## [Problem requirements]
Set down every entry word for word. Omit the pictures.

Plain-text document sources
****************************************
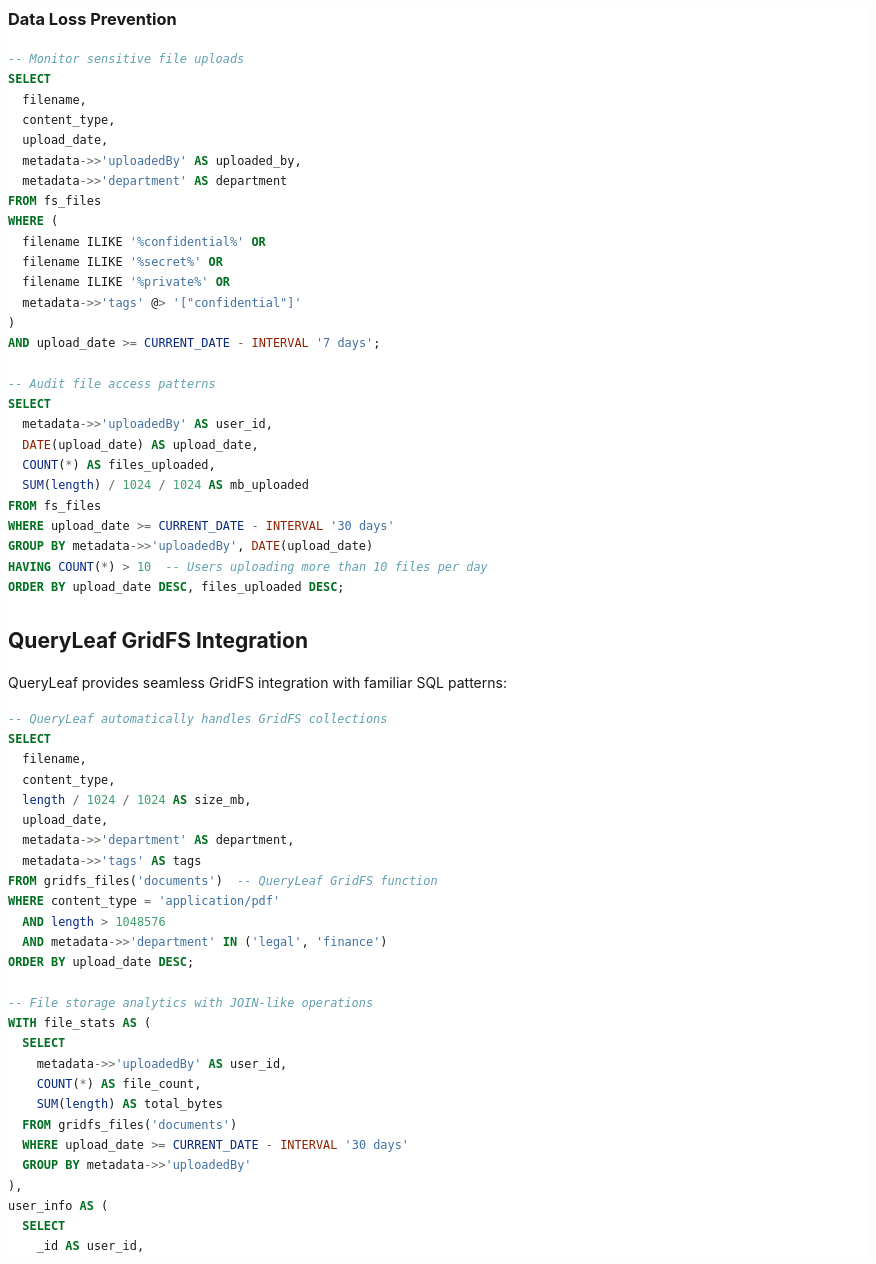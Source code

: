 
### Data Loss Prevention

```sql
-- Monitor sensitive file uploads
SELECT 
  filename,
  content_type,
  upload_date,
  metadata->>'uploadedBy' AS uploaded_by,
  metadata->>'department' AS department
FROM fs_files
WHERE (
  filename ILIKE '%confidential%' OR 
  filename ILIKE '%secret%' OR
  filename ILIKE '%private%' OR
  metadata->>'tags' @> '["confidential"]'
)
AND upload_date >= CURRENT_DATE - INTERVAL '7 days';

-- Audit file access patterns
SELECT 
  metadata->>'uploadedBy' AS user_id,
  DATE(upload_date) AS upload_date,
  COUNT(*) AS files_uploaded,
  SUM(length) / 1024 / 1024 AS mb_uploaded
FROM fs_files
WHERE upload_date >= CURRENT_DATE - INTERVAL '30 days'
GROUP BY metadata->>'uploadedBy', DATE(upload_date)
HAVING COUNT(*) > 10  -- Users uploading more than 10 files per day
ORDER BY upload_date DESC, files_uploaded DESC;
```

## QueryLeaf GridFS Integration

QueryLeaf provides seamless GridFS integration with familiar SQL patterns:

```sql
-- QueryLeaf automatically handles GridFS collections
SELECT 
  filename,
  content_type,
  length / 1024 / 1024 AS size_mb,
  upload_date,
  metadata->>'department' AS department,
  metadata->>'tags' AS tags
FROM gridfs_files('documents')  -- QueryLeaf GridFS function
WHERE content_type = 'application/pdf'
  AND length > 1048576
  AND metadata->>'department' IN ('legal', 'finance')
ORDER BY upload_date DESC;

-- File storage analytics with JOIN-like operations
WITH file_stats AS (
  SELECT 
    metadata->>'uploadedBy' AS user_id,
    COUNT(*) AS file_count,
    SUM(length) AS total_bytes
  FROM gridfs_files('documents')
  WHERE upload_date >= CURRENT_DATE - INTERVAL '30 days'
  GROUP BY metadata->>'uploadedBy'
),
user_info AS (
  SELECT 
    _id AS user_id,
```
****************************************
## [Exercise result]
Source code

: 
### Data Loss Prevention

```sql
-- Monitor sensitive file uploads
SELECT 
  filename,
  content_type,
  upload_date,
  metadata->>'uploadedBy' AS uploaded_by,
  metadata->>'department' AS department
FROM fs_files
WHERE (
  filename ILIKE '%confidential%' OR 
  filename ILIKE '%secret%' OR
  filename ILIKE '%private%' OR
  metadata->>'tags' @> '["confidential"]'
)
AND upload_date >= CURRENT_DATE - INTERVAL '7 days';

-- Audit file access patterns
SELECT 
  metadata->>'uploadedBy' AS user_id,
  DATE(upload_date) AS upload_date,
  COUNT(*) AS files_uploaded,
  SUM(length) / 1024 / 1024 AS mb_uploaded
FROM fs_files
WHERE upload_date >= CURRENT_DATE - INTERVAL '30 days'
GROUP BY metadata->>'uploadedBy', DATE(upload_date)
HAVING COUNT(*) > 10  -- Users uploading more than 10 files per day
ORDER BY upload_date DESC, files_uploaded DESC;
```

## QueryLeaf GridFS Integration

QueryLeaf provides seamless GridFS integration with familiar SQL patterns:

```sql
-- QueryLeaf automatically handles GridFS collections
SELECT 
  filename,
  content_type,
  length / 1024 / 1024 AS size_mb,
  upload_date,
  metadata->>'department' AS department,
  metadata->>'tags' AS tags
FROM gridfs_files('documents')  -- QueryLeaf GridFS function
WHERE content_type = 'application/pdf'
  AND length > 1048576
  AND metadata->>'department' IN ('legal', 'finance')
ORDER BY upload_date DESC;

-- File storage analytics with JOIN-like operations
WITH file_stats AS (
  SELECT 
    metadata->>'uploadedBy' AS user_id,
    COUNT(*) AS file_count,
    SUM(length) AS total_bytes
  FROM gridfs_files('documents')
  WHERE upload_date >= CURRENT_DATE - INTERVAL '30 days'
  GROUP BY metadata->>'uploadedBy'
),
user_info AS (
  SELECT 
    _id AS user_id,
```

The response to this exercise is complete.